He looked at Tom in surprise. He didn't think they knew... He wanted to deny it, but Tom's eyes held a certain understanding. Perhaps it was because Tom missed B'Elanna. He never gave it a thought, he realised now. He had been so intent on assisting Annorax, going along with his ideas; missing Kathryn with every fibre in his body... He just never thought about Tom missing B'Elanna.

"Yes... Yes, I miss her," he admitted finally, feeling a great sense of relief washing over him as he looked at Tom and saw Tom nod. "I love her, you know..."

"We all knew that, Commander. For a long time. You - " Tom paused, wondering if he should say what he wanted to say next.

"We were just wondering when you were going to tell us formally, Chakotay..."

Chakotay smiled stiffly, wiped the blood from his mouth with the back of his hand. He moved so that he could sit next to Tom where the younger man had been sitting against the bulkhead. Like that they remained, and talked.

"It was very difficult, you must know that, Tom. She was always aware that she was Captain of Voyager, and that we had to observe those protocols more than letting our feelings dictate our actions."

"And so the Captain would be Captain more times than she allowed herself to be Kathryn..." Tom said softly. Chakotay looked at him with surprise, then looked quickly away again, before Tom could see his further distress.

"Yes, you're right. I wonder..."

"What?"

"What happened to the gift I gave her for her birthday. It was a fob watch and chain I replicated an eternity ago..."

"I guess she asked you to recycle it..." Tom said with sudden clarity.

"I didn't, after all. Left it in - in my quarters... I wonder what Voyager looks like now..." He looked at Tom, and smiled wanly. He knew they had to get away from here, try to restore the time and rescue Voyager if they could, or Voyager rescue them.

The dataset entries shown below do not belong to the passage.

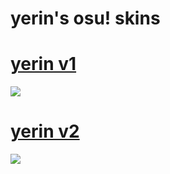 # yerin's osu! skins

# [yerin v1](https://www.mediafire.com/file/lmnyz69jqdb3dhr/yerin_v1.osk/file)
![](https://i.imgur.com/gC9Zc5q.png)

# [yerin v2](https://www.mediafire.com/file/d0subzieb1tbeih/yerin_v2.osk/file)
![](https://i.imgur.com/lPr0Z36.png)
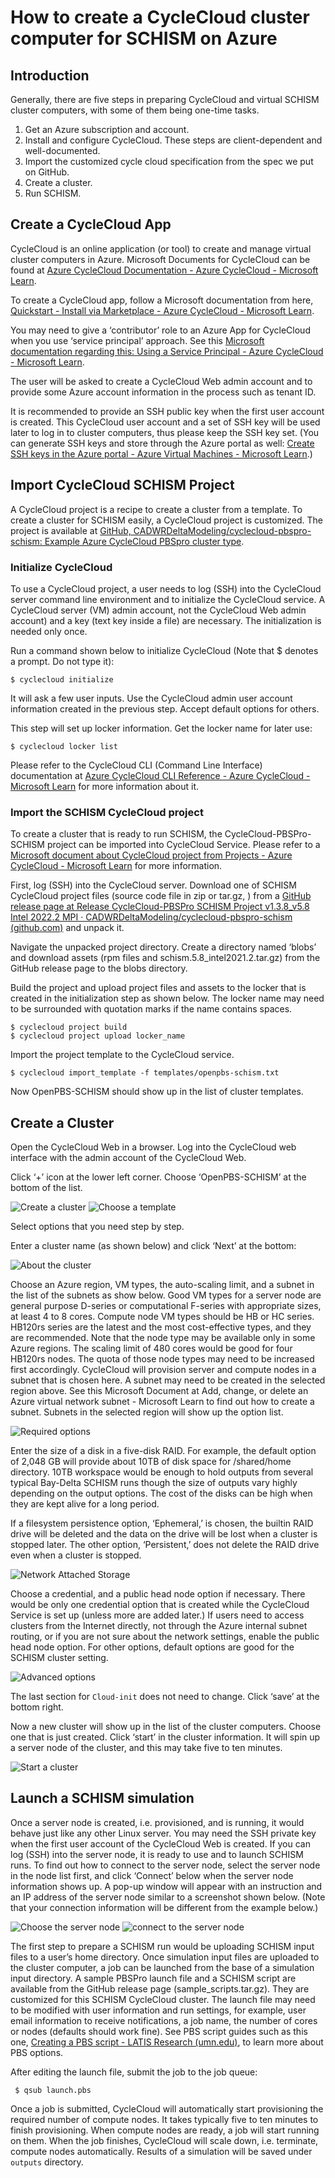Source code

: # How to create a CycleCloud cluster computer for SCHISM on Azure

## Introduction

Generally, there are five steps in preparing CycleCloud and virtual SCHISM cluster computers, with some of them being one-time tasks.

1. Get an Azure subscription and account.
2. Install and configure CycleCloud. These steps are client-dependent and well-documented.
3. Import the customized cycle cloud specification from the spec we put on GitHub.
4. Create a cluster.
5. Run SCHISM.

## Create a CycleCloud App
CycleCloud is an online application (or tool) to create and manage virtual cluster computers in Azure. Microsoft Documents for CycleCloud can be found at [Azure CycleCloud Documentation - Azure CycleCloud - Microsoft Learn](https://learn.microsoft.com/en-us/azure/cyclecloud/?view=cyclecloud-8).

To create a CycleCloud app, follow a Microsoft documentation from here, [Quickstart - Install via Marketplace - Azure CycleCloud - Microsoft Learn](https://learn.microsoft.com/en-us/azure/cyclecloud/qs-install-marketplace?view=cyclecloud-8).

You may need to give a ‘contributor’ role to an Azure App for CycleCloud when you use ‘service principal’ approach. See this [Microsoft documentation regarding this: Using a Service Principal - Azure CycleCloud - Microsoft Learn](https://learn.microsoft.com/en-us/azure/cyclecloud/how-to/service-principals?view=cyclecloud-8).

The user will be asked to create a CycleCloud Web admin account and to provide some Azure account information in the process such as tenant ID.

It is recommended to provide an SSH public key when the first user account is created. This CycleCloud user account and a set of SSH key will be used later to log in to cluster computers, thus please keep the SSH key set. (You can generate SSH keys and store through the Azure portal as well: [Create SSH keys in the Azure portal - Azure Virtual Machines - Microsoft Learn](https://learn.microsoft.com/en-us/azure/virtual-machines/ssh-keys-portal).)

## Import CycleCloud SCHISM Project
A CycleCloud project is a recipe to create a cluster from a template. To create a cluster for SCHISM easily, a CycleCloud project is customized. The project is available at [GitHub, CADWRDeltaModeling/cyclecloud-pbspro-schism: Example Azure CycleCloud PBSpro cluster type](https://github.com/CADWRDeltaModeling/cyclecloud-pbspro-schism).

### Initialize CycleCloud
To use a CycleCloud project, a user needs to log (SSH) into the CycleCloud server command line environment and to initialize the CycleCloud service. A CycleCloud server (VM) admin account, not the CycleCloud Web admin account) and a key (text key inside a file) are necessary. The initialization is needed only once.

Run a command shown below to initialize CycleCloud (Note that $ denotes a prompt. Do not type it):

    $ cyclecloud initialize

It will ask a few user inputs. Use the CycleCloud admin user account information created in the previous step. Accept default options for others.

This step will set up locker information. Get the locker name for later use:

    $ cyclecloud locker list

Please refer to the CycleCloud CLI (Command Line Interface) documentation at [Azure CycleCloud CLI Reference - Azure CycleCloud - Microsoft Learn](https://learn.microsoft.com/en-us/azure/cyclecloud/cli?view=cyclecloud-8#cyclecloud-initialize) for more information about it.

### Import the SCHISM CycleCloud project
To create a cluster that is ready to run SCHISM, the CycleCloud-PBSPro-SCHISM project can be imported into CycleCloud Service. Please refer to a [Microsoft document about CycleCloud project from Projects - Azure CycleCloud - Microsoft Learn](https://learn.microsoft.com/en-us/azure/cyclecloud/how-to/projects?view=cyclecloud-8) for more information.

First, log (SSH) into the CycleCloud server. Download one of SCHISM CycleCloud project files (source code file in zip or tar.gz, ) from a [GitHub release page at Release CycleCloud-PBSPro SCHISM Project v1.3.8_v5.8 Intel 2022.2 MPI · CADWRDeltaModeling/cyclecloud-pbspro-schism (github.com)](https://github.com/CADWRDeltaModeling/cyclecloud-pbspro-schism/releases/tag/v5.8.0-schism) and unpack it.

Navigate the unpacked project directory. Create a directory named ‘blobs’ and download assets (rpm files and schism.5.8_intel2021.2.tar.gz) from the GitHub release page to the blobs directory.

Build the project and upload project files and assets to the locker that is created in the initialization step as shown below. The locker name may need to be surrounded with quotation marks if the name contains spaces.

    $ cyclecloud project build
    $ cyclecloud project upload locker_name

Import the project template to the CycleCloud service.

    $ cyclecloud import_template -f templates/openpbs-schism.txt

Now OpenPBS-SCHISM should show up in the list of cluster templates.

## Create a Cluster
Open the CycleCloud Web in a browser. Log into the CycleCloud web interface with the admin account of the CycleCloud Web.

Click ‘+’ icon at the lower left corner. Choose ‘OpenPBS-SCHISM’ at the bottom of the list.

![Create a cluster](picture3.png)
![Choose a template](picture4.png)

Select options that you need step by step.

Enter a cluster name (as shown below) and click ‘Next’ at the bottom:

![About the cluster](picture5.png)

Choose an Azure region, VM types, the auto-scaling limit, and a subnet in the list of the subnets as show below. Good VM types for a server node are general purpose D-series or computational F-series with appropriate sizes, at least 4 to 8 cores. Compute node VM types should be HB or HC series. HB120rs series are the latest and the most cost-effective types, and they are recommended. Note that the node type may be available only in some Azure regions. The scaling limit of 480 cores would be good for four HB120rs nodes. The quota of those node types may need to be increased first accordingly. CycleCloud will provision server and compute nodes in a subnet that is chosen here. A subnet may need to be created in the selected region above. See this Microsoft Document at Add, change, or delete an Azure virtual network subnet - Microsoft Learn to find out how to create a subnet. Subnets in the selected region will show up the option list.

![Required options](picture6.png)

Enter the size of a disk in a five-disk RAID. For example, the default option of 2,048 GB will provide about 10TB of disk space for /shared/home directory. 10TB workspace would be enough to hold outputs from several typical Bay-Delta SCHISM runs though the size of outputs vary highly depending on the output options. The cost of the disks can be high when they are kept alive for a long period.

If a filesystem persistence option, ‘Ephemeral,’ is chosen, the builtin RAID drive will be deleted and the data on the drive will be lost when a cluster is stopped later. The other option, ‘Persistent,’ does not delete the RAID drive even when a cluster is stopped.

![Network Attached Storage](picture7.png)

Choose a credential, and a public head node option if necessary. There would be only one credential option that is created while the CycleCloud Service is set up (unless more are added later.) If users need to access clusters from the Internet directly, not through the Azure internal subnet routing, or if you are not sure about the network settings, enable the public head node option. For other options, default options are good for the SCHISM cluster setting.

![Advanced options](picture9.png)

The last section for `Cloud-init` does not need to change. Click ‘save’ at the bottom right.

Now a new cluster will show up in the list of the cluster computers. Choose one that is just created. Click ‘start’ in the cluster information. It will spin up a server node of the cluster, and this may take five to ten minutes.

![Start a cluster](picture10.png)

## Launch a SCHISM simulation
Once a server node is created, i.e. provisioned, and is running, it would behave just like any other Linux server. You may need the SSH private key when the first user account of the CycleCloud Web is created. If you can log (SSH) into the server node, it is ready to use and to launch SCHISM runs. To find out how to connect to the server node, select the server node in the node list first, and click ‘Connect’ below when the server node information shows up. A pop-up window will appear with an instruction and an IP address of the server node similar to a screenshot shown below. (Note that your connection information will be different from the example below.)

![Choose the server node](picture11.png)
![connect to the server node](picture12.png)

The first step to prepare a SCHISM run would be uploading SCHISM input files to a user’s home directory. Once simulation input files are uploaded to the cluster computer, a job can be launched from the base of a simulation input directory. A sample PBSPro launch file and a SCHISM script are available from the GitHub release page (sample_scripts.tar.gz). They are customized for this SCHISM CycleCloud cluster. The launch file may need to be modified with user information and run settings, for example, user email information to receive notifications, a job name, the number of cores or nodes (defaults should work fine). See PBS script guides such as this one, [Creating a PBS script - LATIS Research (umn.edu)](https://latisresearch.umn.edu/creating-a-PBS-script), to learn more about PBS options.

After editing the launch file, submit the job to the job queue:

     $ qsub launch.pbs

Once a job is submitted, CycleCloud will automatically start provisioning the required number of compute nodes. It takes typically five to ten minutes to finish provisioning. When compute nodes are ready, a job will start running on them. When the job finishes, CycleCloud will scale down, i.e. terminate, compute nodes automatically. Results of a simulation will be saved under `outputs` directory.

They were quiet for a while, then Chakotay spoke again.

"She used to tell me of her home state on Earth, Indiana - "

"Indiana is beautiful," Tom said.

"That's what she said. She said on a clear cold and dark night when the moon is full rising over the hills of Indiana, it is so close you can touch it..."

"So you promised her the moon..."

"Yeah, I did," he laughed mirthlessly. "I did. Promised her that when we got home, we'd touch the moon together. She missed it, Tom. You have no idea how she sounded and looked whenever she spoke of home..."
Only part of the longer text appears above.